__Document images with source code__
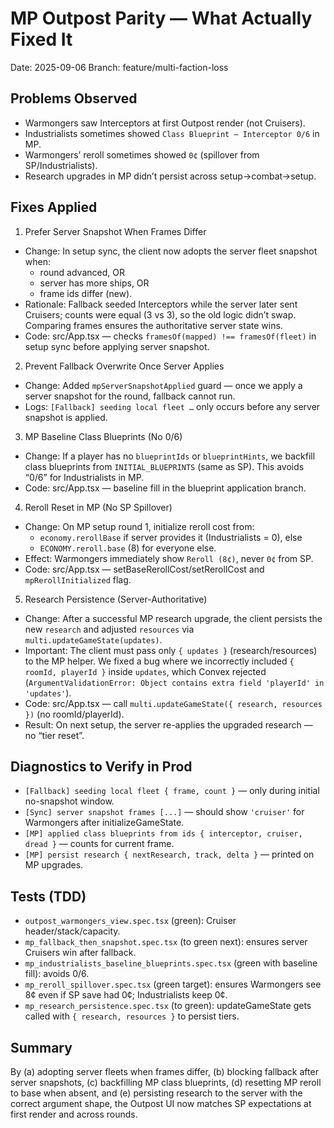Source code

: # MP Outpost Parity — What Actually Fixed It

Date: 2025-09-06
Branch: feature/multi-faction-loss

## Problems Observed

- Warmongers saw Interceptors at first Outpost render (not Cruisers).
- Industrialists sometimes showed `Class Blueprint — Interceptor 0/6` in MP.
- Warmongers’ reroll sometimes showed `0¢` (spillover from SP/Industrialists).
- Research upgrades in MP didn’t persist across setup→combat→setup.

## Fixes Applied

1) Prefer Server Snapshot When Frames Differ
- Change: In setup sync, the client now adopts the server fleet snapshot when:
  - round advanced, OR
  - server has more ships, OR
  - frame ids differ (new).
- Rationale: Fallback seeded Interceptors while the server later sent Cruisers; counts were equal (3 vs 3), so the old logic didn’t swap. Comparing frames ensures the authoritative server state wins.
- Code: src/App.tsx — checks `framesOf(mapped) !== framesOf(fleet)` in setup sync before applying server snapshot.

2) Prevent Fallback Overwrite Once Server Applies
- Change: Added `mpServerSnapshotApplied` guard — once we apply a server snapshot for the round, fallback cannot run.
- Logs: `[Fallback] seeding local fleet …` only occurs before any server snapshot is applied.

3) MP Baseline Class Blueprints (No 0/6)
- Change: If a player has no `blueprintIds` or `blueprintHints`, we backfill class blueprints from `INITIAL_BLUEPRINTS` (same as SP). This avoids “0/6” for Industrialists in MP.
- Code: src/App.tsx — baseline fill in the blueprint application branch.

4) Reroll Reset in MP (No SP Spillover)
- Change: On MP setup round 1, initialize reroll cost from:
  - `economy.rerollBase` if server provides it (Industrialists = 0), else
  - `ECONOMY.reroll.base` (8) for everyone else.
- Effect: Warmongers immediately show `Reroll (8¢)`, never `0¢` from SP.
- Code: src/App.tsx — setBaseRerollCost/setRerollCost and `mpRerollInitialized` flag.

5) Research Persistence (Server-Authoritative)
- Change: After a successful MP research upgrade, the client persists the new `research` and adjusted `resources` via `multi.updateGameState(updates)`.
- Important: The client must pass only `{ updates }` (research/resources) to the MP helper. We fixed a bug where we incorrectly included `{ roomId, playerId }` inside `updates`, which Convex rejected (`ArgumentValidationError: Object contains extra field 'playerId' in 'updates'`).
- Code: src/App.tsx — call `multi.updateGameState({ research, resources })` (no roomId/playerId).
- Result: On next setup, the server re-applies the upgraded research — no “tier reset”.

## Diagnostics to Verify in Prod
- `[Fallback] seeding local fleet { frame, count }` — only during initial no-snapshot window.
- `[Sync] server snapshot frames [...]` — should show `'cruiser'` for Warmongers after initializeGameState.
- `[MP] applied class blueprints from ids { interceptor, cruiser, dread }` — counts for current frame.
- `[MP] persist research { nextResearch, track, delta }` — printed on MP upgrades.

## Tests (TDD)
- `outpost_warmongers_view.spec.tsx` (green): Cruiser header/stack/capacity.
- `mp_fallback_then_snapshot.spec.tsx` (to green next): ensures server Cruisers win after fallback.
- `mp_industrialists_baseline_blueprints.spec.tsx` (green with baseline fill): avoids 0/6.
- `mp_reroll_spillover.spec.tsx` (green target): ensures Warmongers see 8¢ even if SP save had 0¢; Industrialists keep 0¢.
- `mp_research_persistence.spec.tsx` (to green): updateGameState gets called with `{ research, resources }` to persist tiers.

## Summary
By (a) adopting server fleets when frames differ, (b) blocking fallback after server snapshots, (c) backfilling MP class blueprints, (d) resetting MP reroll to base when absent, and (e) persisting research to the server with the correct argument shape, the Outpost UI now matches SP expectations at first render and across rounds.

__WORK INSTRUCTION__
For this answer, return word for word the lines from the first line of the records through the line containing "- Warmongers saw". Omit the pictures.

__ANSWER TO THIS TASK__
Source code

: # MP Outpost Parity — What Actually Fixed It

Date: 2025-09-06
Branch: feature/multi-faction-loss

## Problems Observed

- Warmongers saw Interceptors at first Outpost render (not Cruisers).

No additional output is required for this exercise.